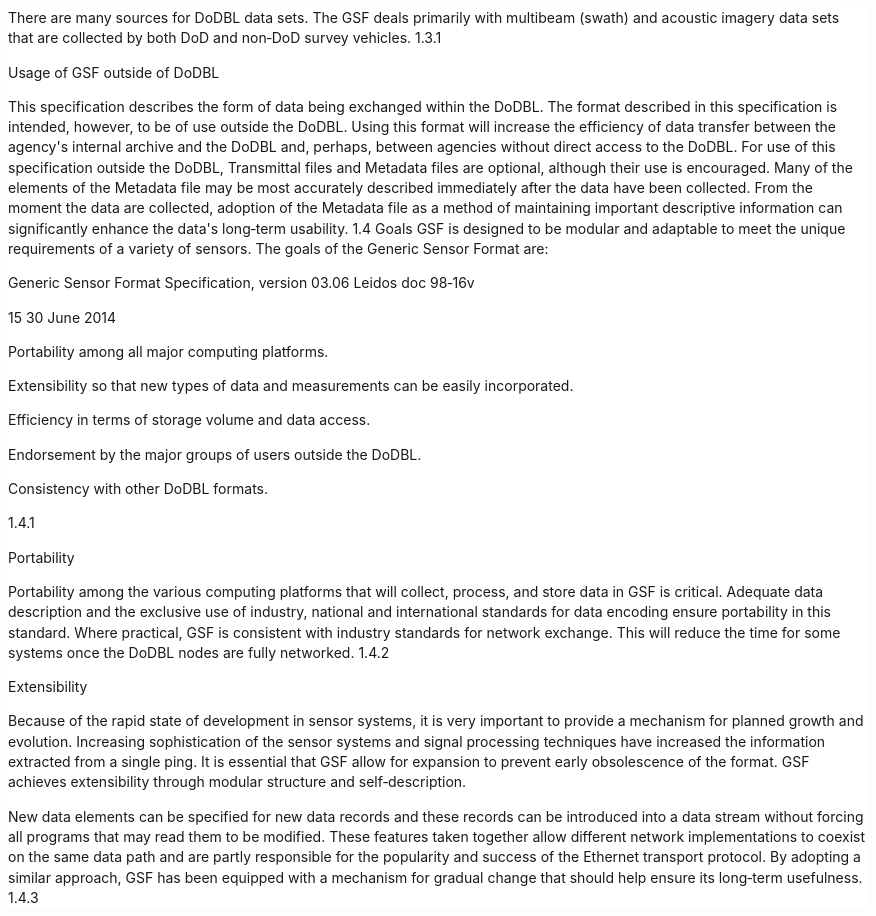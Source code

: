 There are many sources for DoDBL data sets.  The GSF deals primarily with multibeam
(swath) and acoustic imagery data sets that are collected by both DoD and non‐DoD survey
vehicles.
1.3.1

Usage of GSF outside of DoDBL

This specification describes the form of data being exchanged within the DoDBL.  The format
described in this specification is intended, however, to be of use outside the DoDBL.  Using
this format will increase the efficiency of data transfer between the agency's internal
archive and the DoDBL and, perhaps, between agencies without direct access to the DoDBL.
For use of this specification outside the DoDBL, Transmittal files and Metadata files are
optional, although their use is encouraged.  Many of the elements of the Metadata file may
be most accurately described immediately after the data have been collected.  From the
moment the data are collected, adoption of the Metadata file as a method of maintaining
important descriptive information can significantly enhance the data's long‐term usability.
1.4 Goals
GSF is designed to be modular and adaptable to meet the unique requirements of a variety
of sensors.  The goals of the Generic Sensor Format are:

Generic Sensor Format Specification, version 03.06
Leidos doc 98‐16v

15
30 June 2014


Portability among all major computing platforms.

Extensibility so that new types of data and measurements can be easily incorporated.

Efficiency in terms of storage volume and data access.

Endorsement by the major groups of users outside the DoDBL.

Consistency with other DoDBL formats.


1.4.1

Portability

Portability among the various computing platforms that will collect, process, and store data
in GSF is critical.  Adequate data description and the exclusive use of industry, national and
international standards for data encoding ensure portability in this standard.  Where
practical, GSF is consistent with industry standards for network exchange.  This will reduce
the time for some systems once the DoDBL nodes are fully networked.
1.4.2

Extensibility

Because of the rapid state of development in sensor systems, it is very important to provide
a mechanism for planned growth and evolution.  Increasing sophistication of the sensor
systems and signal processing techniques have increased the information extracted from a
single ping.  It is essential that GSF allow for expansion to prevent early obsolescence of the
format.  GSF achieves extensibility through modular structure and self‐description.

New data elements can be specified for new data records and these records can be
introduced into a data stream without forcing all programs that may read them to be
modified.  These features taken together allow different network implementations to
coexist on the same data path and are partly responsible for the popularity and success of
the Ethernet transport protocol.  By adopting a similar approach, GSF has been equipped
with a mechanism for gradual change that should help ensure its long‐term usefulness.
1.4.3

◇ ◇ ◇ ◇ ◇ ◇ ◇

*Directions:* Where a line of the records holds the word "sets", copy that line.

*Response:*
: There are many sources for DoDBL data sets.  The GSF deals primarily with multibeam
(swath) and acoustic imagery data sets that are collected by both DoD and non‐DoD survey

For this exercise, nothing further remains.